American urban theorist

Emily Talen is professor of urbanism at the University of Chicago. Her research is devoted to urban design and the relationship between the built environment and social equity. She is the recipient of a Guggenheim Fellowship (2014–15), and is a Fellow of the American Institute of Certified Planners. Her work has attracted close to 15,000 citations listed on Google Scholar.

==Education==

Talen received a PhD in urban geography from the University of California, Santa Barbara.
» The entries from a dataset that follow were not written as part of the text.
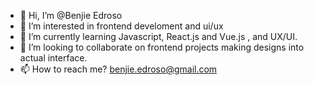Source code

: - 👋 Hi, I’m @Benjie Edroso
- 👀 I’m interested in frontend develoment and ui/ux
- 🌱 I’m currently learning Javascript, React.js and Vue.js , and UX/UI. 
- 💞️ I’m looking to collaborate on frontend projects making designs into actual interface.
- 📫 How to reach me? benjie.edroso@gmail.com

<!---
BenjieEdroso/BenjieEdroso is a ✨ special ✨ repository because its `README.md` (this file) appears on your GitHub profile.
You can click the Preview link to take a look at your changes.
--->
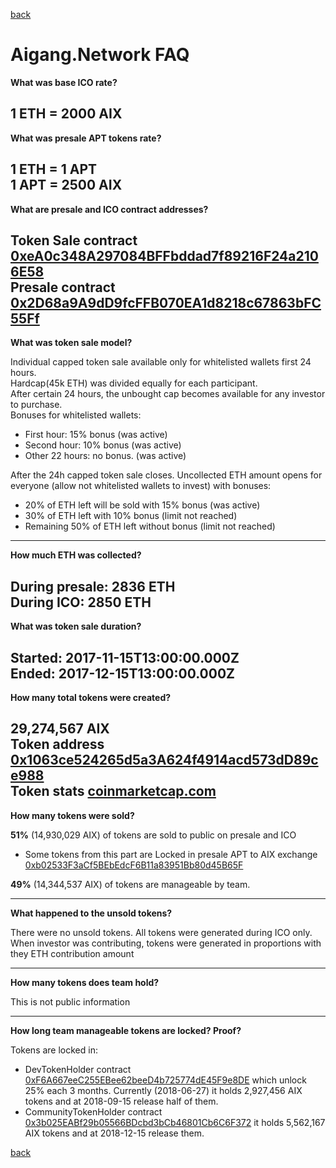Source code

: [back](index.html)  
  
# Aigang.Network FAQ  
**What was base ICO rate?**  

1 ETH = 2000 AIX  
---
**What was presale APT tokens rate?**  

1 ETH = 1 APT  
1 APT = 2500 AIX  
---
**What are presale and ICO contract addresses?**  

Token Sale contract [0xeA0c348A297084BFFbddad7f89216F24a2106E58](https://etherscan.io/address/0xeA0c348A297084BFFbddad7f89216F24a2106E58#readContract)  
Presale contract [0x2D68a9A9dD9fcFFB070EA1d8218c67863bFC55Ff](https://etherscan.io/address/0x2D68a9A9dD9fcFFB070EA1d8218c67863bFC55Ff)  
---
**What was token sale model?**  

Individual capped token sale available only for whitelisted wallets first 24 hours.  
Hardcap(45k ETH) was divided equally for each participant.  
After certain 24 hours, the unbought cap becomes available for any investor to purchase.  
Bonuses for whitelisted wallets:  
- First hour: 15% bonus  (was active)
- Second hour: 10% bonus  (was active)
- Other 22 hours: no bonus.  (was active)
  
After the 24h capped token sale closes. Uncollected ETH amount opens for everyone (allow not whitelisted wallets to invest) with bonuses:  
- 20% of ETH left will be sold with 15% bonus (was active)
- 30% of ETH left with 10% bonus (limit not reached)
- Remaining 50% of ETH left without bonus (limit not reached) 
---
**How much ETH was collected?**  

During presale: 2836 ETH  
During ICO: 2850 ETH
---
**What was token sale duration?**  

Started: 2017-11-15T13:00:00.000Z  
Ended: 	2017-12-15T13:00:00.000Z  
---
**How many total tokens were created?**  

29,274,567 AIX  
Token address [0x1063ce524265d5a3A624f4914acd573dD89ce988](https://etherscan.io/address/0x1063ce524265d5a3A624f4914acd573dD89ce988#readContract)  
Token stats [coinmarketcap.com](https://coinmarketcap.com/currencies/aigang/)  
---
**How many tokens were sold?**  

**51%** (14,930,029 AIX) of tokens are sold to public on presale and ICO  
- Some tokens from this part are Locked in presale APT to AIX exchange [0xb02533F3aCf5BEbEdcF6B11a83951Bb80d45B65F](https://etherscan.io/token/0x1063ce524265d5a3a624f4914acd573dd89ce988?a=0xb02533F3aCf5BEbEdcF6B11a83951Bb80d45B65F)  

**49%** (14,344,537 AIX) of tokens are manageable by team.  

---
**What happened to the unsold tokens?**  

There were no unsold tokens. All tokens were generated during ICO only. When investor was contributing, tokens were generated in proportions with they ETH contribution amount       

---
**How many tokens does team hold?**  

This is not public information  

---
**How long team manageable tokens are locked? Proof?** 

Tokens are locked in:  
- DevTokenHolder contract [0xF6A667eeC255EBee62beeD4b725774dE45F9e8DE](https://etherscan.io/address/0xF6A667eeC255EBee62beeD4b725774dE45F9e8DE#readContract) which unlock 25% each 3 months. Currently (2018-06-27) it holds 2,927,456 AIX tokens and at 2018-09-15 release half of them.  
- CommunityTokenHolder contract [0x3b025EABf29b05566BDcbd3bCb46801Cb6C6F372](https://etherscan.io/address/0x3b025EABf29b05566BDcbd3bCb46801Cb6C6F372#readContract) it holds 5,562,167 AIX tokens and at 2018-12-15 release them.  

[back](index.html)  

  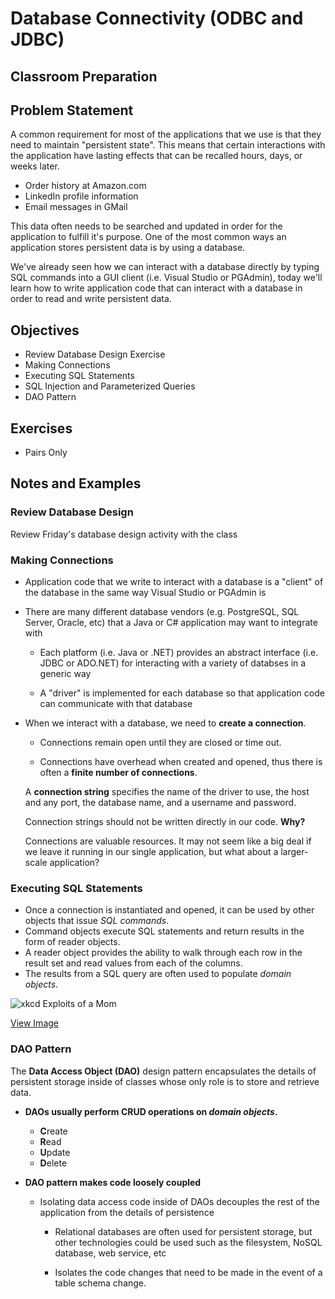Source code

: # Database Connectivity (ODBC and JDBC)

## Classroom Preparation

## Problem Statement
A common requirement for most of the applications that we use is that they need to maintain "persistent state".  This means that certain interactions with the application have lasting effects that can be recalled hours, days, or weeks later.

- Order history at Amazon.com
- LinkedIn profile information
- Email messages in GMail

This data often needs to be searched and updated in order for the application to fulfill it's purpose. One of the most common ways an application stores persistent data is by using a database.

We've already seen how we can interact with a database directly by typing SQL commands into a GUI client (i.e. Visual Studio or PGAdmin), today we'll learn how to write application code that can interact with a database in order to read and write persistent data.

## Objectives

* Review Database Design Exercise
* Making Connections
* Executing SQL Statements 
* SQL Injection and Parameterized Queries
* DAO Pattern

## Exercises

- Pairs Only

## Notes and Examples

### Review Database Design 

Review Friday's database design activity with the class

### Making Connections

- Application code that we write to interact with a database is a "client" of the database in the same way Visual Studio or PGAdmin is

- There are many different database vendors (e.g. PostgreSQL, SQL Server, Oracle, etc) that a Java or C# application may want to integrate with

    - Each platform (i.e. Java or .NET) provides an abstract interface (i.e. JDBC or ADO.NET) for interacting with a variety of databses in a generic way

    - A "driver" is implemented for each database so that application code can communicate with that database

- When we interact with a database, we need to **create a connection**.

    - Connections remain open until they are closed or time out.

    - Connections have overhead when created and opened, thus there is often a **finite number of connections**.

    <div class="definition note">

    A **connection string** specifies the name of the driver to use, the host and any port, the database name, and a username and password.
    
    </div>

    <div class="caution note">
    
    Connection strings should not be written directly in our code. **Why?**
    
    </div>

    <div class="caution note">
    Connections are valuable resources. It may not seem like a big deal if we leave it running in our single application, but what about a larger-scale application?</div>


### Executing SQL Statements

- Once a connection is instantiated and opened, it can be used by other objects that issue *SQL commands*.
- Command objects execute SQL statements and return results in the form of reader objects.
- A reader object provides the ability to walk through each row in the result set and read values from each of the columns.
- The results from a SQL query are often used to populate *domain objects*.

![xkcd Exploits of a Mom](https://imgs.xkcd.com/comics/exploits_of_a_mom.png)

[View Image](https://imgs.xkcd.com/comics/exploits_of_a_mom.png)

### DAO Pattern

<div class="definition note">

The **Data Access Object (DAO)** design pattern encapsulates the details of persistent storage inside of classes whose only role is to store and retrieve data.

</div>

- **DAOs usually perform CRUD operations on *domain objects*.**
    - **C**reate
    - **R**ead
    - **U**pdate
    - **D**elete

- **DAO pattern makes code loosely coupled**

    - Isolating data access code inside of DAOs decouples the rest of the application from the details of persistence

        - Relational databases are often used for persistent storage, but other technologies could be used such as the filesystem, NoSQL database, web service, etc

        - Isolates the code changes that need to be made in the event of a table schema change.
She also possesses a master's degree in city and regional planning from Ohio State University. Previously, she was a faculty member in the Department of Urban and Regional Planning at the University of Illinois at Urbana-Champaign and in the School of Geographical Sciences and Urban Planning at Arizona State University. Prior to entering academia, she worked as a professional planner in Santa Barbara and Columbus, Ohio.

==Books==
Her books include New Urbanism and American Planning: The Conflict of Cultures, Design for Diversity: Exploring Socially Mixed Neighborhoods, Urban Design Reclaimed: Tools, Techniques, and Strategies for Planners, and City Rules: How Regulations Affect Urban Form. Her most recent book is Neighborhood (Oxford University Press). She is also the editor of several volumes, the most recent of which is Retrofitting Sprawl: Addressing 70 Years of Failed Urban Form.